Currently, astronomers speak about stellar-mass black holes (residing e.g. in binary systems where the companion is a normal star); another example concerns very massive black holes which are hidden in centers of almost all galaxies. In some fraction of galaxies, large amounts of gas are falling into the black hole. The gas forms an accretion flow which often acquires a disc-like shape surrounding the hole. Such a disc is called an accretion disc.
Figure on the right is a false colour illustration of an accretion disc around a rotating black hole, as observed by a distant observer. Effects of general relativity on motion of light (focusing near a black hole, Doppler effect) have been taken into account. Some types of active galactic nuclei and some Galactic sources are believed to contain a central black hole surrounded by such a disc of gaseous material. We have developed an code for calculating observed features in radiation from these objects. In particular, the disc model explains with reasonable accuracy the X-ray spectral properties which have been attributed to reprocessing of light in the disc. Please find technical details in a paper with A. Lanza & D. Vokrouhlicky (1995), and with A. Polnarev (1992).
We have used our computational tools for a detailed discussion of
predicted spectral features, such as varying line profiles which change
their intensity, shapes and energy with orbital phase of the pattern
on the disc surface (with A. Martocchia & G. Matt 2000, also
with L. Subr 2001) Effects of light-travel time, energy shift and gravitational
focusing near a rotating black hole are taken into account. A
high-resolution ray-tracing code is used to follow time variations of
the synthetic line profile. The variety of expected spectral features is
examined and the scheme is applied to the broad iron line observed
in MCG--6-30-15.
In another paper (with A. Martocchia, G. Matt, M. Feroci & T. Belloni 2002), se report on the discovery of a relativistic iron Kα fluorescent emission line in the BeppoSAX spectrum of the microquasar GRS 1915+105. The line was unusually intense, the feature broad and skewed, indicating emission from the innermost regions of the accretion disc. The inner emitting orbit is larger than the innermost stable orbit, even in Schwarzschild metric: thus, a non-zero BH spin is not required by these data. In another paper (with Olda Semerak & Fernando de Felice 1999), we propose a way to deduce the parameters of accreting black holes (the method again employs the properties of the spectral features observed in radiation from an accretion disc).
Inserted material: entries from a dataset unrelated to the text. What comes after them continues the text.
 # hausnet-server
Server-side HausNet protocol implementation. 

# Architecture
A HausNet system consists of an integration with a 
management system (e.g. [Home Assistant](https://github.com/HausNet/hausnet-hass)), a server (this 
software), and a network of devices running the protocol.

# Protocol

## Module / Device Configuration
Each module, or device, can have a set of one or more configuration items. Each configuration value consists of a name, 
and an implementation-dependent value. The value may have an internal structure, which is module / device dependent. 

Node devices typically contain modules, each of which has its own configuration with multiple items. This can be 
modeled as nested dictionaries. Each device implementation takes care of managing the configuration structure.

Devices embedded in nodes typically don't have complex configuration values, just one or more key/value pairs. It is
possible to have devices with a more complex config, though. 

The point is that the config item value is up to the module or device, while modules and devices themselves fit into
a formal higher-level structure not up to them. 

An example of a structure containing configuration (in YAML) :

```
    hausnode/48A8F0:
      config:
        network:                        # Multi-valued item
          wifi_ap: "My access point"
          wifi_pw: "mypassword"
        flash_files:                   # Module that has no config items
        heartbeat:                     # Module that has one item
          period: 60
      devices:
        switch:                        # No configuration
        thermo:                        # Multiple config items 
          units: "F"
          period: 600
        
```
There are viable alternatives to the standard disc-line model, and they may be
rather succesful in the end.
Certain doubts concerning the disc model for the iron-line production
revived the interest in such a possiblity. For example,
several workers propose that the line is produced by Compton scattering of the line
photons, and they show
that such a model fits the data equally well as the disc model. We thus
explored the cloud model of accretion onto a black hole where both the
line formation and Comptonization occur in the same medium including
the global effects of gravitational redhsift, clouds motion, etc
(a paper with B. Czerny, A. Abrassart & M. Abramowicz 2000).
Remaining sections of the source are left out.